Work instructions:
Return the data word for word. Pictures are to be omitted.

Plain-text document sources:
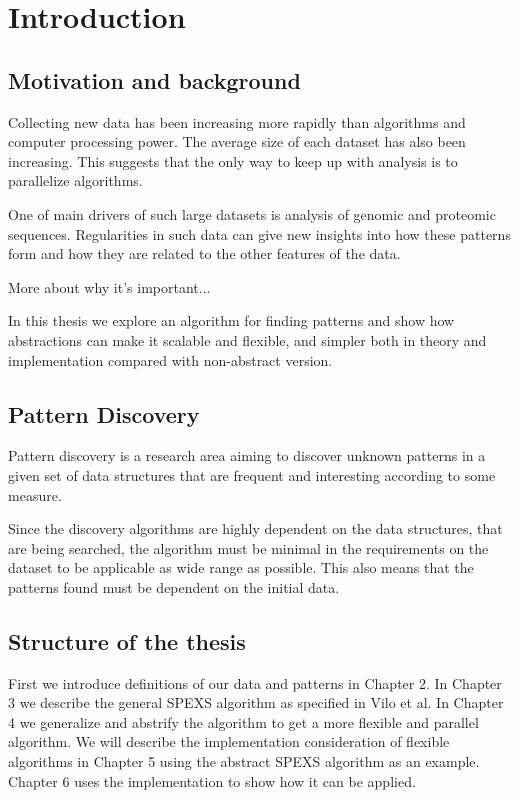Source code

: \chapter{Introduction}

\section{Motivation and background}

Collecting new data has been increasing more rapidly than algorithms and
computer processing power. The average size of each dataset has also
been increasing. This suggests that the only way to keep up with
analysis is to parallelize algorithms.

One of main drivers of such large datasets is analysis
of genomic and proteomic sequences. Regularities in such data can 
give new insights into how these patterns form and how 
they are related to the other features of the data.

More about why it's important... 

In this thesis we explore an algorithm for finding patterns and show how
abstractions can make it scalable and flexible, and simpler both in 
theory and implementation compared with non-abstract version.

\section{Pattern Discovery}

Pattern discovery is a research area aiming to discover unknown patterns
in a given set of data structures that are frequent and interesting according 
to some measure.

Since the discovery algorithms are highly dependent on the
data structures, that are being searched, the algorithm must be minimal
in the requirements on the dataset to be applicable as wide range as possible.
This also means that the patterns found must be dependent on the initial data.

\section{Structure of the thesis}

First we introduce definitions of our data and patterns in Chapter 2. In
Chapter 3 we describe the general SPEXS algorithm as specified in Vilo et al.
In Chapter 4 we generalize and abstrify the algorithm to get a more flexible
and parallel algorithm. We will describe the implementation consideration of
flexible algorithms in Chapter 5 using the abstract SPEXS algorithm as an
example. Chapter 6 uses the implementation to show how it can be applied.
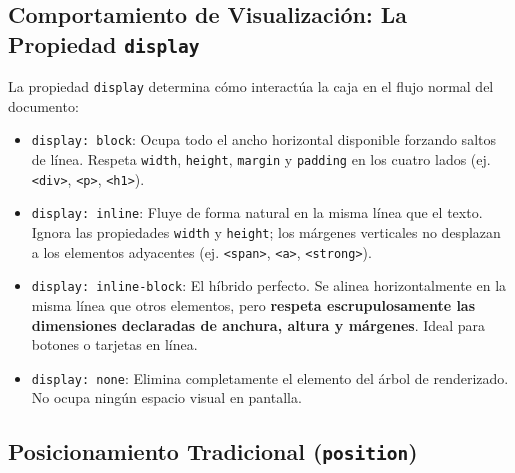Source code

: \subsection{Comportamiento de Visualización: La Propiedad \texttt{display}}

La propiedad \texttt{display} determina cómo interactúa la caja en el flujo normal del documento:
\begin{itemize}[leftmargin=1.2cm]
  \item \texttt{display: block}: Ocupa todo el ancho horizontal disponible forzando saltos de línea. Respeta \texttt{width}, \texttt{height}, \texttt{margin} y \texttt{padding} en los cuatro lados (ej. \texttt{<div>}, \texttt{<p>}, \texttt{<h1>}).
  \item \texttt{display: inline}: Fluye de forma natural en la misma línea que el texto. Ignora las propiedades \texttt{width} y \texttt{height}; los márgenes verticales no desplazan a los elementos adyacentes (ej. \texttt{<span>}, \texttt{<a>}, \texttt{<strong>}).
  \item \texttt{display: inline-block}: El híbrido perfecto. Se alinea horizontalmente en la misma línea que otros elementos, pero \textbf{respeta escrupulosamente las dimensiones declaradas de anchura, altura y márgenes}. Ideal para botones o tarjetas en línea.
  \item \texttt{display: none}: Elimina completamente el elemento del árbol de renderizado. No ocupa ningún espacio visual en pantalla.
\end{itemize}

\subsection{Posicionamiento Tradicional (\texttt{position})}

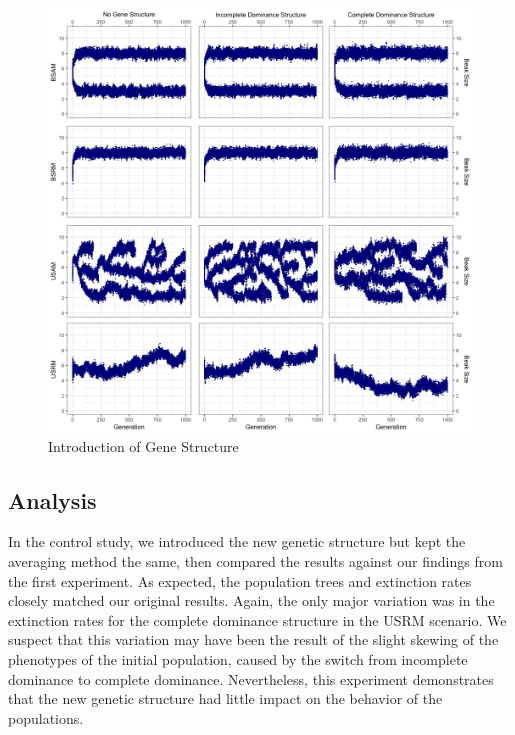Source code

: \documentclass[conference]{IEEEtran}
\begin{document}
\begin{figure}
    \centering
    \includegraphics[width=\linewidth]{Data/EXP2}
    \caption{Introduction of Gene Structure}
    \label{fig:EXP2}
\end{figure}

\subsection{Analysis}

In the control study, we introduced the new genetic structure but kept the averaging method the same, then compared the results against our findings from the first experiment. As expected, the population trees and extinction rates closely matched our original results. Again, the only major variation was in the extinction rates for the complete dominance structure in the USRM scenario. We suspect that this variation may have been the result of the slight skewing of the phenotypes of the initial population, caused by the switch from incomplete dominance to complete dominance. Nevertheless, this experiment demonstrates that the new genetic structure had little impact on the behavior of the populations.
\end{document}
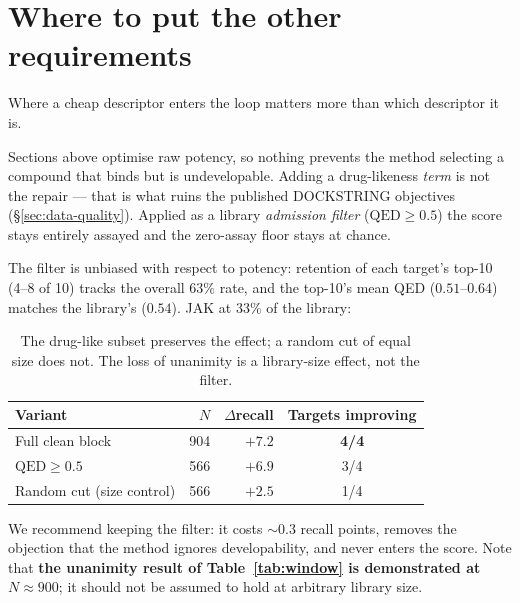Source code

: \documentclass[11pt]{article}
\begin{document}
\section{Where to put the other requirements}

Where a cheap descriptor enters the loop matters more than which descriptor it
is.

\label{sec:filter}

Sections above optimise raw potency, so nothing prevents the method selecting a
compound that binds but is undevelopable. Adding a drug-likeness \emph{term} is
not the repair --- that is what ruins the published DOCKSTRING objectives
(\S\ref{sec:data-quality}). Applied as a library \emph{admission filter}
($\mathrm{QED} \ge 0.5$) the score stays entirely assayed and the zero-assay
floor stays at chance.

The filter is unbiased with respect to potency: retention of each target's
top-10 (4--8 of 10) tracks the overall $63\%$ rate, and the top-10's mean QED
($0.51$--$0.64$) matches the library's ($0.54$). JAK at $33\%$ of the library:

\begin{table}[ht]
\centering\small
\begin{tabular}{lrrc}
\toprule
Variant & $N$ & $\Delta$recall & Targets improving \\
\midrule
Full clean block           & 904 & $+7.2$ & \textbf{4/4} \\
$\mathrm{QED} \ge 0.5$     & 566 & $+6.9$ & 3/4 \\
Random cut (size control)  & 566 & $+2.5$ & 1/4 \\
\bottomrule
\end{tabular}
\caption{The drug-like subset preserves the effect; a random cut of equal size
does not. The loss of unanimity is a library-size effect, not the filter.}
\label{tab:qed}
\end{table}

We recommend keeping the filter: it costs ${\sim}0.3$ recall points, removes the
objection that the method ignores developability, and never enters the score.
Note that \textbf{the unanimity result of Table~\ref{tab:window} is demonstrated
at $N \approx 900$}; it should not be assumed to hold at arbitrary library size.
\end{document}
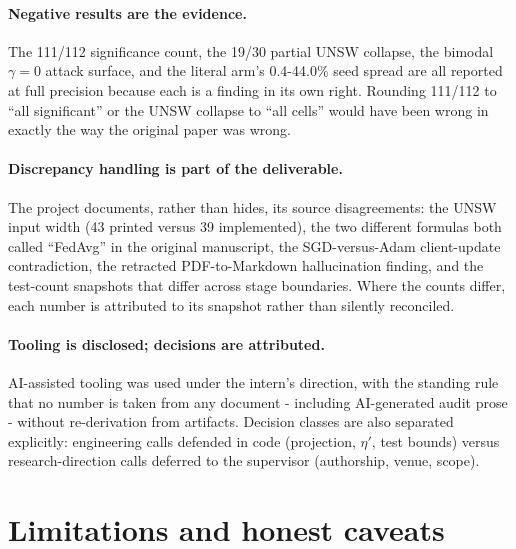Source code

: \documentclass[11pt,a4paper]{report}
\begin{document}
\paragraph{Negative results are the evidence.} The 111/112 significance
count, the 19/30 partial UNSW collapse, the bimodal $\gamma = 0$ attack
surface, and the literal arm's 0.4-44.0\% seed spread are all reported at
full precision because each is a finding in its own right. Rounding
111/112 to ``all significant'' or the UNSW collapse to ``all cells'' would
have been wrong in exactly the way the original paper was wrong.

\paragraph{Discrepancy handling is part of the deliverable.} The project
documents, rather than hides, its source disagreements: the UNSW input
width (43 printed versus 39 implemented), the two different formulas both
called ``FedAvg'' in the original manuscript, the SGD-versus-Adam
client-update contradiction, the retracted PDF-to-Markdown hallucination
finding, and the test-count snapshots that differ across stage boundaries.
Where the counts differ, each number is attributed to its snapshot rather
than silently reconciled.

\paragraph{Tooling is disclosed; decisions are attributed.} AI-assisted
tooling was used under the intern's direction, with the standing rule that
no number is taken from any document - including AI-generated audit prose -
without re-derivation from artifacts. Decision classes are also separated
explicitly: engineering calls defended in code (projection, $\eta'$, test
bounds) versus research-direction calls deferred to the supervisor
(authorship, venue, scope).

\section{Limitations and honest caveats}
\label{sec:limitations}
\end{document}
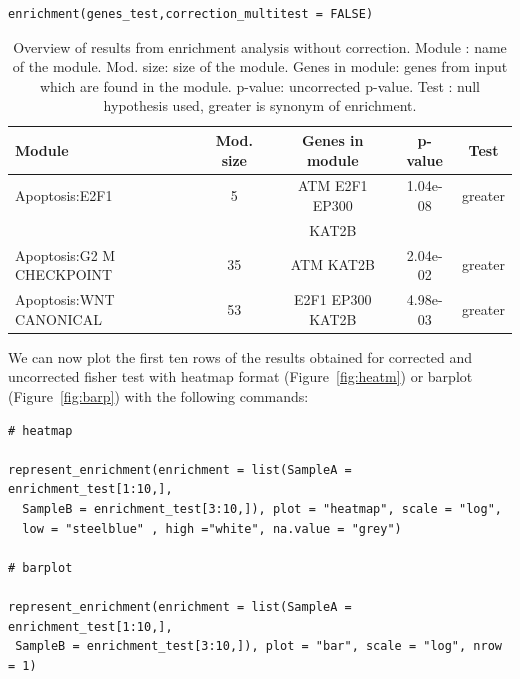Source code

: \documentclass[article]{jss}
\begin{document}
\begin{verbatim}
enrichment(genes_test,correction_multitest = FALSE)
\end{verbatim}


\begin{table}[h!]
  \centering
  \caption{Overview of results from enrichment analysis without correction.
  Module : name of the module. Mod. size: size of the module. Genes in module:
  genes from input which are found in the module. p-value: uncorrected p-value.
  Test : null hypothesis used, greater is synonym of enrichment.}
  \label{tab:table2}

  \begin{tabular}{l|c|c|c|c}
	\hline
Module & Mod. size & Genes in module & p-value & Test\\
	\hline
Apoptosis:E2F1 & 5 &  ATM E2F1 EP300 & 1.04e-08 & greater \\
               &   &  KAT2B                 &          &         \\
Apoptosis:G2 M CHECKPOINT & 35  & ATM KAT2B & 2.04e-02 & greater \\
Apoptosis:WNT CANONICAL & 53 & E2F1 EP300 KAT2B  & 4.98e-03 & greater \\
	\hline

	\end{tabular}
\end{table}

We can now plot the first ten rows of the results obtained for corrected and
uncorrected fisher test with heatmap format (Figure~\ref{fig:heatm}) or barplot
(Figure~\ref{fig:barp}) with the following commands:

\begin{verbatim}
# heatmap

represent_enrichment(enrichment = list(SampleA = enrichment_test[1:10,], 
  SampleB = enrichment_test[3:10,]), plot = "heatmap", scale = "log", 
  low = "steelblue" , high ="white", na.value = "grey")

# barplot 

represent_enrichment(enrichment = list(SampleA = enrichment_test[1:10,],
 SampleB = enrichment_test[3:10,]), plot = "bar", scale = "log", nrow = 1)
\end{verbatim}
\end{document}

Task result:
Source code

: \chapter{Introduction}

\section{Motivation and background}

Collecting new data has been increasing more rapidly than algorithms and
computer processing power. The average size of each dataset has also
been increasing. This suggests that the only way to keep up with
analysis is to parallelize algorithms.

One of main drivers of such large datasets is analysis
of genomic and proteomic sequences. Regularities in such data can 
give new insights into how these patterns form and how 
they are related to the other features of the data.

More about why it's important... 

In this thesis we explore an algorithm for finding patterns and show how
abstractions can make it scalable and flexible, and simpler both in 
theory and implementation compared with non-abstract version.

\section{Pattern Discovery}

Pattern discovery is a research area aiming to discover unknown patterns
in a given set of data structures that are frequent and interesting according 
to some measure.

Since the discovery algorithms are highly dependent on the
data structures, that are being searched, the algorithm must be minimal
in the requirements on the dataset to be applicable as wide range as possible.
This also means that the patterns found must be dependent on the initial data.

\section{Structure of the thesis}

First we introduce definitions of our data and patterns in Chapter 2. In
Chapter 3 we describe the general SPEXS algorithm as specified in Vilo et al.
In Chapter 4 we generalize and abstrify the algorithm to get a more flexible
and parallel algorithm. We will describe the implementation consideration of
flexible algorithms in Chapter 5 using the abstract SPEXS algorithm as an
example. Chapter 6 uses the implementation to show how it can be applied.
Source code

: \subsection{Comportamiento de Visualización: La Propiedad \texttt{display}}

La propiedad \texttt{display} determina cómo interactúa la caja en el flujo normal del documento:
\begin{itemize}[leftmargin=1.2cm]
  \item \texttt{display: block}: Ocupa todo el ancho horizontal disponible forzando saltos de línea. Respeta \texttt{width}, \texttt{height}, \texttt{margin} y \texttt{padding} en los cuatro lados (ej. \texttt{<div>}, \texttt{<p>}, \texttt{<h1>}).
  \item \texttt{display: inline}: Fluye de forma natural en la misma línea que el texto. Ignora las propiedades \texttt{width} y \texttt{height}; los márgenes verticales no desplazan a los elementos adyacentes (ej. \texttt{<span>}, \texttt{<a>}, \texttt{<strong>}).
  \item \texttt{display: inline-block}: El híbrido perfecto. Se alinea horizontalmente en la misma línea que otros elementos, pero \textbf{respeta escrupulosamente las dimensiones declaradas de anchura, altura y márgenes}. Ideal para botones o tarjetas en línea.
  \item \texttt{display: none}: Elimina completamente el elemento del árbol de renderizado. No ocupa ningún espacio visual en pantalla.
\end{itemize}

\subsection{Posicionamiento Tradicional (\texttt{position})}

Source code

: \documentclass[conference]{IEEEtran}
\begin{document}
\begin{figure}
    \centering
    \includegraphics[width=\linewidth]{Data/EXP2}
    \caption{Introduction of Gene Structure}
    \label{fig:EXP2}
\end{figure}

\subsection{Analysis}

In the control study, we introduced the new genetic structure but kept the averaging method the same, then compared the results against our findings from the first experiment. As expected, the population trees and extinction rates closely matched our original results. Again, the only major variation was in the extinction rates for the complete dominance structure in the USRM scenario. We suspect that this variation may have been the result of the slight skewing of the phenotypes of the initial population, caused by the switch from incomplete dominance to complete dominance. Nevertheless, this experiment demonstrates that the new genetic structure had little impact on the behavior of the populations.
\end{document}
Source code

: \documentclass[11pt]{article}
\begin{document}
\section{Where to put the other requirements}

Where a cheap descriptor enters the loop matters more than which descriptor it
is.

\label{sec:filter}

Sections above optimise raw potency, so nothing prevents the method selecting a
compound that binds but is undevelopable. Adding a drug-likeness \emph{term} is
not the repair --- that is what ruins the published DOCKSTRING objectives
(\S\ref{sec:data-quality}). Applied as a library \emph{admission filter}
($\mathrm{QED} \ge 0.5$) the score stays entirely assayed and the zero-assay
floor stays at chance.

The filter is unbiased with respect to potency: retention of each target's
top-10 (4--8 of 10) tracks the overall $63\%$ rate, and the top-10's mean QED
($0.51$--$0.64$) matches the library's ($0.54$). JAK at $33\%$ of the library:

\begin{table}[ht]
\centering\small
\begin{tabular}{lrrc}
\toprule
Variant & $N$ & $\Delta$recall & Targets improving \\
\midrule
Full clean block           & 904 & $+7.2$ & \textbf{4/4} \\
$\mathrm{QED} \ge 0.5$     & 566 & $+6.9$ & 3/4 \\
Random cut (size control)  & 566 & $+2.5$ & 1/4 \\
\bottomrule
\end{tabular}
\caption{The drug-like subset preserves the effect; a random cut of equal size
does not. The loss of unanimity is a library-size effect, not the filter.}
\label{tab:qed}
\end{table}

We recommend keeping the filter: it costs ${\sim}0.3$ recall points, removes the
objection that the method ignores developability, and never enters the score.
Note that \textbf{the unanimity result of Table~\ref{tab:window} is demonstrated
at $N \approx 900$}; it should not be assumed to hold at arbitrary library size.
\end{document}
Source code

: \documentclass[11pt,a4paper]{report}
\begin{document}
\paragraph{Negative results are the evidence.} The 111/112 significance
count, the 19/30 partial UNSW collapse, the bimodal $\gamma = 0$ attack
surface, and the literal arm's 0.4-44.0\% seed spread are all reported at
full precision because each is a finding in its own right. Rounding
111/112 to ``all significant'' or the UNSW collapse to ``all cells'' would
have been wrong in exactly the way the original paper was wrong.

\paragraph{Discrepancy handling is part of the deliverable.} The project
documents, rather than hides, its source disagreements: the UNSW input
width (43 printed versus 39 implemented), the two different formulas both
called ``FedAvg'' in the original manuscript, the SGD-versus-Adam
client-update contradiction, the retracted PDF-to-Markdown hallucination
finding, and the test-count snapshots that differ across stage boundaries.
Where the counts differ, each number is attributed to its snapshot rather
than silently reconciled.

\paragraph{Tooling is disclosed; decisions are attributed.} AI-assisted
tooling was used under the intern's direction, with the standing rule that
no number is taken from any document - including AI-generated audit prose -
without re-derivation from artifacts. Decision classes are also separated
explicitly: engineering calls defended in code (projection, $\eta'$, test
bounds) versus research-direction calls deferred to the supervisor
(authorship, venue, scope).

\section{Limitations and honest caveats}
\label{sec:limitations}
\end{document}
Source code

: \documentclass[article]{jss}
\begin{document}
\begin{verbatim}
enrichment(genes_test,correction_multitest = FALSE)
\end{verbatim}


\begin{table}[h!]
  \centering
  \caption{Overview of results from enrichment analysis without correction.
  Module : name of the module. Mod. size: size of the module. Genes in module:
  genes from input which are found in the module. p-value: uncorrected p-value.
  Test : null hypothesis used, greater is synonym of enrichment.}
  \label{tab:table2}

  \begin{tabular}{l|c|c|c|c}
	\hline
Module & Mod. size & Genes in module & p-value & Test\\
	\hline
Apoptosis:E2F1 & 5 &  ATM E2F1 EP300 & 1.04e-08 & greater \\
               &   &  KAT2B                 &          &         \\
Apoptosis:G2 M CHECKPOINT & 35  & ATM KAT2B & 2.04e-02 & greater \\
Apoptosis:WNT CANONICAL & 53 & E2F1 EP300 KAT2B  & 4.98e-03 & greater \\
	\hline

	\end{tabular}
\end{table}

We can now plot the first ten rows of the results obtained for corrected and
uncorrected fisher test with heatmap format (Figure~\ref{fig:heatm}) or barplot
(Figure~\ref{fig:barp}) with the following commands:

\begin{verbatim}
# heatmap

represent_enrichment(enrichment = list(SampleA = enrichment_test[1:10,], 
  SampleB = enrichment_test[3:10,]), plot = "heatmap", scale = "log", 
  low = "steelblue" , high ="white", na.value = "grey")

# barplot 

represent_enrichment(enrichment = list(SampleA = enrichment_test[1:10,],
 SampleB = enrichment_test[3:10,]), plot = "bar", scale = "log", nrow = 1)
\end{verbatim}
\end{document}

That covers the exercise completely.